» Problem:
Output each record in full, exactly as it stands.

*** Information ***

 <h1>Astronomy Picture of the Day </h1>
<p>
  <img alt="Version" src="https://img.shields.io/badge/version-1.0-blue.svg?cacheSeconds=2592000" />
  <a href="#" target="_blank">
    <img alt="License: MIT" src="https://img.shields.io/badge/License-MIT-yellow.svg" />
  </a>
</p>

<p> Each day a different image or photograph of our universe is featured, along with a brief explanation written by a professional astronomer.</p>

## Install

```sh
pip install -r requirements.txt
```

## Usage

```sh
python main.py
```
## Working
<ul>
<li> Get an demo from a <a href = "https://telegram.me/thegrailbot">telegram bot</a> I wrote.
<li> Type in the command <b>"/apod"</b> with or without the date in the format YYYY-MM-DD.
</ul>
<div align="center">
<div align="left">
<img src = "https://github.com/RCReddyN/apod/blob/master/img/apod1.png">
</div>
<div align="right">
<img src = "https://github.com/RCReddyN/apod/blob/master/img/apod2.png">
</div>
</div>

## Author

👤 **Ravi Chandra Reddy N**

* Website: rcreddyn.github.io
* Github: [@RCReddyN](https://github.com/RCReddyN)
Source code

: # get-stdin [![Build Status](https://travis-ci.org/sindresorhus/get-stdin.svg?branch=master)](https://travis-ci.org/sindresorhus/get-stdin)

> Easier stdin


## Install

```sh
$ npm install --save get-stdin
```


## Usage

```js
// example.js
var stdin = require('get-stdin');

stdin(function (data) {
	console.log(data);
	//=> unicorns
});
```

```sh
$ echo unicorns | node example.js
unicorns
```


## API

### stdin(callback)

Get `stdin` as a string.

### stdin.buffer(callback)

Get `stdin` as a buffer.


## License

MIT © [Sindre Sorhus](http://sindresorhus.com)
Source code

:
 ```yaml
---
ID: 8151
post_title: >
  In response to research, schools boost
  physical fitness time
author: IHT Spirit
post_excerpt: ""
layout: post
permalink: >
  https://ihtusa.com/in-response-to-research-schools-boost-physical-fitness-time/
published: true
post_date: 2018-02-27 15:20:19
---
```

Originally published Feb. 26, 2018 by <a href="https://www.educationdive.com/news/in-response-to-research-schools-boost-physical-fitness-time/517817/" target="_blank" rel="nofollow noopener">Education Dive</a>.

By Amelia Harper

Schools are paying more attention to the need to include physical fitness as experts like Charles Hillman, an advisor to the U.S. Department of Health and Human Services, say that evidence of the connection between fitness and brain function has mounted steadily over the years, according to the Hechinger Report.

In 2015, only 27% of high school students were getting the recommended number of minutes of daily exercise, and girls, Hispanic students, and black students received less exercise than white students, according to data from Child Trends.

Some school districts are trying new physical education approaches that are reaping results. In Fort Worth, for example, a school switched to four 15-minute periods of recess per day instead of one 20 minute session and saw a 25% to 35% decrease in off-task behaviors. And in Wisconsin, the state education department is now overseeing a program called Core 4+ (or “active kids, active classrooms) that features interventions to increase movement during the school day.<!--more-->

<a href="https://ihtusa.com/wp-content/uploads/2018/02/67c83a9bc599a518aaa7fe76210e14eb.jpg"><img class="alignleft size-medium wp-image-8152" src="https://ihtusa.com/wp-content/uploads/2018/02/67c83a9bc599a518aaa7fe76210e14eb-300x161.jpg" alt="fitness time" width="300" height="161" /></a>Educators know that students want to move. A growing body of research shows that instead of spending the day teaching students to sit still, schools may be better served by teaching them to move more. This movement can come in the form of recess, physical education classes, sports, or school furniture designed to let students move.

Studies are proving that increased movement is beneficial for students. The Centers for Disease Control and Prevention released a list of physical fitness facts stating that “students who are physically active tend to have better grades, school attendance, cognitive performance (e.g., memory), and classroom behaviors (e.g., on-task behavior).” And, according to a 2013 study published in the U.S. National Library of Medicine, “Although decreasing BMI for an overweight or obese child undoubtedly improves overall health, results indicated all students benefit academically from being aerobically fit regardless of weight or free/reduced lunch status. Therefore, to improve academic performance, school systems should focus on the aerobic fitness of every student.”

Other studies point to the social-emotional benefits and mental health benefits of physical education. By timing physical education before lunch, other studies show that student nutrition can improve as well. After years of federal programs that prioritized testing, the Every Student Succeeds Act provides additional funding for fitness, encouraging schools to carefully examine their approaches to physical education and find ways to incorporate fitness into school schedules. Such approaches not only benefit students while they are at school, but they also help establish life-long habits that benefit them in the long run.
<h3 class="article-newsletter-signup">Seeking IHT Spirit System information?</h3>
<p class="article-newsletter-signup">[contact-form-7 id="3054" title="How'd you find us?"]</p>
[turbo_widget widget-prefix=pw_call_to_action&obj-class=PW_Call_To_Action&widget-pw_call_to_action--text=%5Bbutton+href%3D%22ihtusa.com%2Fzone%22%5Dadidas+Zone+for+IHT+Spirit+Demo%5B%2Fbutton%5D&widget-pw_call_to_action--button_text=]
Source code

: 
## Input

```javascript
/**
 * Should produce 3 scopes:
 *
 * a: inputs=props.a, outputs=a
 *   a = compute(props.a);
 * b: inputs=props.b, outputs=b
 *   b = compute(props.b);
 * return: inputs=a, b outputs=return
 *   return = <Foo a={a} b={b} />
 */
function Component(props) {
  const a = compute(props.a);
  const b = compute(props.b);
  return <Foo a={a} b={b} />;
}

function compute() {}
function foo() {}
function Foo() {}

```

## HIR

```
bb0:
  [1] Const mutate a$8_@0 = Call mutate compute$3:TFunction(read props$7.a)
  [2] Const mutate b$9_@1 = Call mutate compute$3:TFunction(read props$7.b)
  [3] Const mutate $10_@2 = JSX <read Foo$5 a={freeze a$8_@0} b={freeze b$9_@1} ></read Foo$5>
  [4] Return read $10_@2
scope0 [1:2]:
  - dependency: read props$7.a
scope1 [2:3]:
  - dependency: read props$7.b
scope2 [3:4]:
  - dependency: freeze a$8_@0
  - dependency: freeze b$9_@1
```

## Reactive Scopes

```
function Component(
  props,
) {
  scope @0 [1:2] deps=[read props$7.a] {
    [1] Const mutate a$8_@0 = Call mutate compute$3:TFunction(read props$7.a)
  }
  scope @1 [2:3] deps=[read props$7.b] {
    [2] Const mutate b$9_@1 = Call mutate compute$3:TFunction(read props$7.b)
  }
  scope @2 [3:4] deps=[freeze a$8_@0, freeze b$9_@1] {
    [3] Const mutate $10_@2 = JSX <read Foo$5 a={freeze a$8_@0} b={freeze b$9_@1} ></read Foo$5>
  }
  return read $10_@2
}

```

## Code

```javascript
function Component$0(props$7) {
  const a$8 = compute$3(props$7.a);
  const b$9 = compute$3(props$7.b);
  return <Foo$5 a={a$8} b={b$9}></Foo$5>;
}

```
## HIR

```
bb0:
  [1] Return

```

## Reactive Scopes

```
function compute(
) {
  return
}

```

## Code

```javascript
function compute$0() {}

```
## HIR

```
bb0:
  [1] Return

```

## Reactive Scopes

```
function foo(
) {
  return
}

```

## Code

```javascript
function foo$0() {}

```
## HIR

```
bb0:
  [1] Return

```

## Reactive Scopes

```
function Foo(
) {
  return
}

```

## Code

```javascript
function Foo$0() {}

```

*** End of Information ***

» Completed task:
 <h1>Astronomy Picture of the Day </h1>
<p>
  <img alt="Version" src="https://img.shields.io/badge/version-1.0-blue.svg?cacheSeconds=2592000" />
  <a href="#" target="_blank">
    <img alt="License: MIT" src="https://img.shields.io/badge/License-MIT-yellow.svg" />
  </a>
</p>

<p> Each day a different image or photograph of our universe is featured, along with a brief explanation written by a professional astronomer.</p>

## Install

```sh
pip install -r requirements.txt
```

## Usage

```sh
python main.py
```
## Working
<ul>
<li> Get an demo from a <a href = "https://telegram.me/thegrailbot">telegram bot</a> I wrote.
<li> Type in the command <b>"/apod"</b> with or without the date in the format YYYY-MM-DD.
</ul>
<div align="center">
<div align="left">
<img src = "https://github.com/RCReddyN/apod/blob/master/img/apod1.png">
</div>
<div align="right">
<img src = "https://github.com/RCReddyN/apod/blob/master/img/apod2.png">
</div>
</div>

## Author

👤 **Ravi Chandra Reddy N**

* Website: rcreddyn.github.io
* Github: [@RCReddyN](https://github.com/RCReddyN)
Source code

: # get-stdin [![Build Status](https://travis-ci.org/sindresorhus/get-stdin.svg?branch=master)](https://travis-ci.org/sindresorhus/get-stdin)

> Easier stdin


## Install

```sh
$ npm install --save get-stdin
```


## Usage

```js
// example.js
var stdin = require('get-stdin');

stdin(function (data) {
	console.log(data);
	//=> unicorns
});
```

```sh
$ echo unicorns | node example.js
unicorns
```


## API

### stdin(callback)

Get `stdin` as a string.

### stdin.buffer(callback)

Get `stdin` as a buffer.


## License

MIT © [Sindre Sorhus](http://sindresorhus.com)
Source code

:
 ```yaml
---
ID: 8151
post_title: >
  In response to research, schools boost
  physical fitness time
author: IHT Spirit
post_excerpt: ""
layout: post
permalink: >
  https://ihtusa.com/in-response-to-research-schools-boost-physical-fitness-time/
published: true
post_date: 2018-02-27 15:20:19
---
```

Originally published Feb. 26, 2018 by <a href="https://www.educationdive.com/news/in-response-to-research-schools-boost-physical-fitness-time/517817/" target="_blank" rel="nofollow noopener">Education Dive</a>.

By Amelia Harper

Schools are paying more attention to the need to include physical fitness as experts like Charles Hillman, an advisor to the U.S. Department of Health and Human Services, say that evidence of the connection between fitness and brain function has mounted steadily over the years, according to the Hechinger Report.

In 2015, only 27% of high school students were getting the recommended number of minutes of daily exercise, and girls, Hispanic students, and black students received less exercise than white students, according to data from Child Trends.

Some school districts are trying new physical education approaches that are reaping results. In Fort Worth, for example, a school switched to four 15-minute periods of recess per day instead of one 20 minute session and saw a 25% to 35% decrease in off-task behaviors. And in Wisconsin, the state education department is now overseeing a program called Core 4+ (or “active kids, active classrooms) that features interventions to increase movement during the school day.<!--more-->

<a href="https://ihtusa.com/wp-content/uploads/2018/02/67c83a9bc599a518aaa7fe76210e14eb.jpg"><img class="alignleft size-medium wp-image-8152" src="https://ihtusa.com/wp-content/uploads/2018/02/67c83a9bc599a518aaa7fe76210e14eb-300x161.jpg" alt="fitness time" width="300" height="161" /></a>Educators know that students want to move. A growing body of research shows that instead of spending the day teaching students to sit still, schools may be better served by teaching them to move more. This movement can come in the form of recess, physical education classes, sports, or school furniture designed to let students move.

Studies are proving that increased movement is beneficial for students. The Centers for Disease Control and Prevention released a list of physical fitness facts stating that “students who are physically active tend to have better grades, school attendance, cognitive performance (e.g., memory), and classroom behaviors (e.g., on-task behavior).” And, according to a 2013 study published in the U.S. National Library of Medicine, “Although decreasing BMI for an overweight or obese child undoubtedly improves overall health, results indicated all students benefit academically from being aerobically fit regardless of weight or free/reduced lunch status. Therefore, to improve academic performance, school systems should focus on the aerobic fitness of every student.”

Other studies point to the social-emotional benefits and mental health benefits of physical education. By timing physical education before lunch, other studies show that student nutrition can improve as well. After years of federal programs that prioritized testing, the Every Student Succeeds Act provides additional funding for fitness, encouraging schools to carefully examine their approaches to physical education and find ways to incorporate fitness into school schedules. Such approaches not only benefit students while they are at school, but they also help establish life-long habits that benefit them in the long run.
<h3 class="article-newsletter-signup">Seeking IHT Spirit System information?</h3>
<p class="article-newsletter-signup">[contact-form-7 id="3054" title="How'd you find us?"]</p>
[turbo_widget widget-prefix=pw_call_to_action&obj-class=PW_Call_To_Action&widget-pw_call_to_action--text=%5Bbutton+href%3D%22ihtusa.com%2Fzone%22%5Dadidas+Zone+for+IHT+Spirit+Demo%5B%2Fbutton%5D&widget-pw_call_to_action--button_text=]
Source code

: 
## Input

```javascript
/**
 * Should produce 3 scopes:
 *
 * a: inputs=props.a, outputs=a
 *   a = compute(props.a);
 * b: inputs=props.b, outputs=b
 *   b = compute(props.b);
 * return: inputs=a, b outputs=return
 *   return = <Foo a={a} b={b} />
 */
function Component(props) {
  const a = compute(props.a);
  const b = compute(props.b);
  return <Foo a={a} b={b} />;
}

function compute() {}
function foo() {}
function Foo() {}

```

## HIR

```
bb0:
  [1] Const mutate a$8_@0 = Call mutate compute$3:TFunction(read props$7.a)
  [2] Const mutate b$9_@1 = Call mutate compute$3:TFunction(read props$7.b)
  [3] Const mutate $10_@2 = JSX <read Foo$5 a={freeze a$8_@0} b={freeze b$9_@1} ></read Foo$5>
  [4] Return read $10_@2
scope0 [1:2]:
  - dependency: read props$7.a
scope1 [2:3]:
  - dependency: read props$7.b
scope2 [3:4]:
  - dependency: freeze a$8_@0
  - dependency: freeze b$9_@1
```

## Reactive Scopes

```
function Component(
  props,
) {
  scope @0 [1:2] deps=[read props$7.a] {
    [1] Const mutate a$8_@0 = Call mutate compute$3:TFunction(read props$7.a)
  }
  scope @1 [2:3] deps=[read props$7.b] {
    [2] Const mutate b$9_@1 = Call mutate compute$3:TFunction(read props$7.b)
  }
  scope @2 [3:4] deps=[freeze a$8_@0, freeze b$9_@1] {
    [3] Const mutate $10_@2 = JSX <read Foo$5 a={freeze a$8_@0} b={freeze b$9_@1} ></read Foo$5>
  }
  return read $10_@2
}

```

## Code

```javascript
function Component$0(props$7) {
  const a$8 = compute$3(props$7.a);
  const b$9 = compute$3(props$7.b);
  return <Foo$5 a={a$8} b={b$9}></Foo$5>;
}

```
## HIR

```
bb0:
  [1] Return

```

## Reactive Scopes

```
function compute(
) {
  return
}

```

## Code

```javascript
function compute$0() {}

```
## HIR

```
bb0:
  [1] Return

```

## Reactive Scopes

```
function foo(
) {
  return
}

```

## Code

```javascript
function foo$0() {}

```
## HIR

```
bb0:
  [1] Return

```

## Reactive Scopes

```
function Foo(
) {
  return
}

```

## Code

```javascript
function Foo$0() {}

```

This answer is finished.